The BrotliDictionary struct is defined in dictionary.h with the following layout:
size_bits_by_length[32]-- number of index bits per word length bucket (0 means no words of that length).offsets_by_length[32]-- byte offsets into the data array for each length bucket.data_size-- total size of the dictionary data.data-- pointer to the raw dictionary byte array.
Usage
DuckDB uses Brotli compression for Parquet file I/O. The static dictionary is central to Brotli's compression efficiency: during encoding, the compressor searches the dictionary for matches and emits references (word index + transform) instead of literal bytes. During decoding, these references are resolved back to the original text using the same dictionary data. The shared dictionary module supports custom dictionaries for specialized use cases, though DuckDB primarily relies on the default RFC 7932 static dictionary. All dictionary operations are wrapped in the duckdb_brotli namespace to avoid symbol conflicts with system-installed Brotli libraries.
Code Reference
Source Location
- Repository: Duckdb_Duckdb
- File:
third_party/brotli/common/dictionary.cpp(5912 lines) -- static dictionary data - File:
third_party/brotli/common/shared_dictionary.cpp(517 lines) -- shared dictionary management - File:
third_party/brotli/common/dictionary.h-- dictionary struct definition
Signature
// dictionary.h - BrotliDictionary struct
namespace duckdb_brotli {
typedef struct BrotliDictionary {
uint8_t size_bits_by_length[32];
uint32_t offsets_by_length[32];
size_t data_size;
const uint8_t* data;
} BrotliDictionary;
// Get the singleton default (RFC 7932) dictionary
BROTLI_COMMON_API const BrotliDictionary* BrotliGetDictionary(void);
// Set external dictionary data (for shared memory scenarios)
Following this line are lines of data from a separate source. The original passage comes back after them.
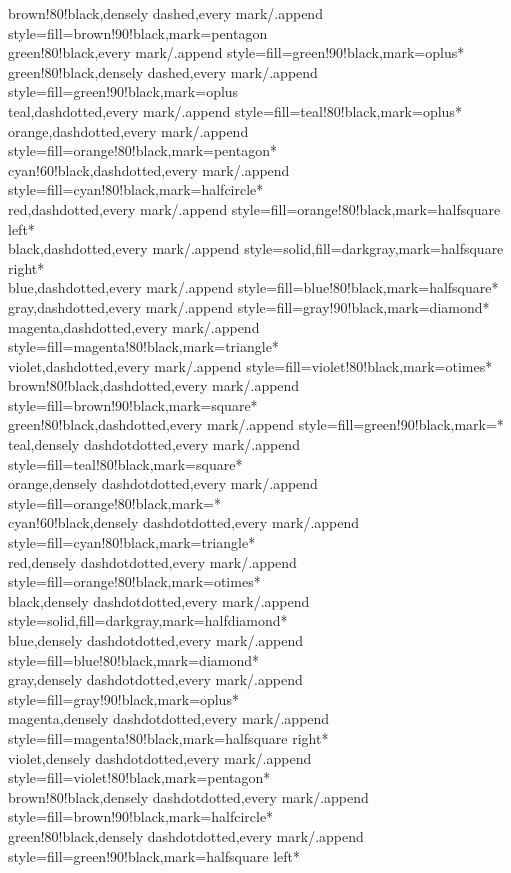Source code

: \documentclass[a4paper]{article}
\begin{document}
{	brown!80!black,densely dashed,every mark/.append style={fill=brown!90!black},mark=pentagon\\
	green!80!black,every mark/.append style={fill=green!90!black},mark=oplus*\\
	green!80!black,densely dashed,every mark/.append style={fill=green!90!black},mark=oplus\\
	teal,dashdotted,every mark/.append style={fill=teal!80!black},mark=oplus*\\
	orange,dashdotted,every mark/.append style={fill=orange!80!black},mark=pentagon*\\
	cyan!60!black,dashdotted,every mark/.append style={fill=cyan!80!black},mark=halfcircle*\\
	red,dashdotted,every mark/.append style={fill=orange!80!black},mark=halfsquare left*\\
	black,dashdotted,every mark/.append style={solid,fill=darkgray},mark=halfsquare right*\\
	blue,dashdotted,every mark/.append style={fill=blue!80!black},mark=halfsquare*\\
	gray,dashdotted,every mark/.append style={fill=gray!90!black},mark=diamond*\\
	magenta,dashdotted,every mark/.append style={fill=magenta!80!black},mark=triangle*\\
	violet,dashdotted,every mark/.append style={fill=violet!80!black},mark=otimes*\\
	brown!80!black,dashdotted,every mark/.append style={fill=brown!90!black},mark=square*\\
	green!80!black,dashdotted,every mark/.append style={fill=green!90!black},mark=*\\
	teal,densely dashdotdotted,every mark/.append style={fill=teal!80!black},mark=square*\\
	orange,densely dashdotdotted,every mark/.append style={fill=orange!80!black},mark=*\\
	cyan!60!black,densely dashdotdotted,every mark/.append style={fill=cyan!80!black},mark=triangle*\\
	red,densely dashdotdotted,every mark/.append style={fill=orange!80!black},mark=otimes*\\
	black,densely dashdotdotted,every mark/.append style={solid,fill=darkgray},mark=halfdiamond*\\
	blue,densely dashdotdotted,every mark/.append style={fill=blue!80!black},mark=diamond*\\
	gray,densely dashdotdotted,every mark/.append style={fill=gray!90!black},mark=oplus*\\
	magenta,densely dashdotdotted,every mark/.append style={fill=magenta!80!black},mark=halfsquare right*\\
	violet,densely dashdotdotted,every mark/.append style={fill=violet!80!black},mark=pentagon*\\
	brown!80!black,densely dashdotdotted,every mark/.append style={fill=brown!90!black},mark=halfcircle*\\
	green!80!black,densely dashdotdotted,every mark/.append style={fill=green!90!black},mark=halfsquare left*\\
}
\end{document}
BROTLI_COMMON_API void BrotliSetDictionaryData(const uint8_t* data);
#define BROTLI_MIN_DICTIONARY_WORD_LENGTH 4
#define BROTLI_MAX_DICTIONARY_WORD_LENGTH 24
// shared_dictionary.cpp - internal helpers
static BROTLI_BOOL ReadBool(const uint8_t* encoded, size_t size,
size_t* pos, BROTLI_BOOL* result);
static BROTLI_BOOL ReadUint8(const uint8_t* encoded, size_t size,
size_t* pos, uint8_t* result);
static BROTLI_BOOL ReadUint16(const uint8_t* encoded, size_t size,
size_t* pos, uint16_t* result);
static BROTLI_BOOL ReadBignum32(const uint8_t* encoded, size_t size,
size_t* pos, uint32_t* result);
static size_t BrotliSizeBitsToOffsets(
const uint8_t* size_bits_by_length,
uint32_t* offsets_by_length);
static BROTLI_BOOL ParseWordList(size_t size, const uint8_t* encoded,
size_t* pos, BrotliDictionary* out);
} // namespace duckdb_brotli
Import
#include "../common/dictionary.h"
#include <brotli/shared_dictionary.h>
I/O Contract
Inputs
| Name | Type | Required | Description |
|---|---|---|---|
| data | const uint8_t* |
No | External dictionary data pointer for BrotliSetDictionaryData
|
| encoded | const uint8_t* |
Yes | Serialized shared dictionary byte stream for parsing functions |
| size | size_t |
Yes | Length of the encoded shared dictionary data |
| pos | size_t* |
Yes | Current read position in the encoded data (in/out parameter) |
| size_bits_by_length | const uint8_t* |
Yes | Array of 32 entries specifying bits per word length for offset computation |
Outputs
| Name | Type | Description |
|---|---|---|
| (return) | const BrotliDictionary* |
Pointer to the singleton static dictionary struct from BrotliGetDictionary
|
| out | BrotliDictionary* |
Populated dictionary struct from ParseWordList
|
| result | BROTLI_BOOL* / uint8_t* / uint16_t* / uint32_t* |
Parsed value from shared dictionary read functions |
| offsets_by_length | uint32_t* |
Computed byte offset array from BrotliSizeBitsToOffsets (return value is total word list length)
|
Usage Examples
// Accessing the static dictionary during decompression
#include "../common/dictionary.h"
using namespace duckdb_brotli;
// Get the default RFC 7932 dictionary
const BrotliDictionary* dict = BrotliGetDictionary();
// Look up a word of length 6 at index 42
int word_length = 6;
int word_index = 42;
uint32_t offset = dict->offsets_by_length[word_length]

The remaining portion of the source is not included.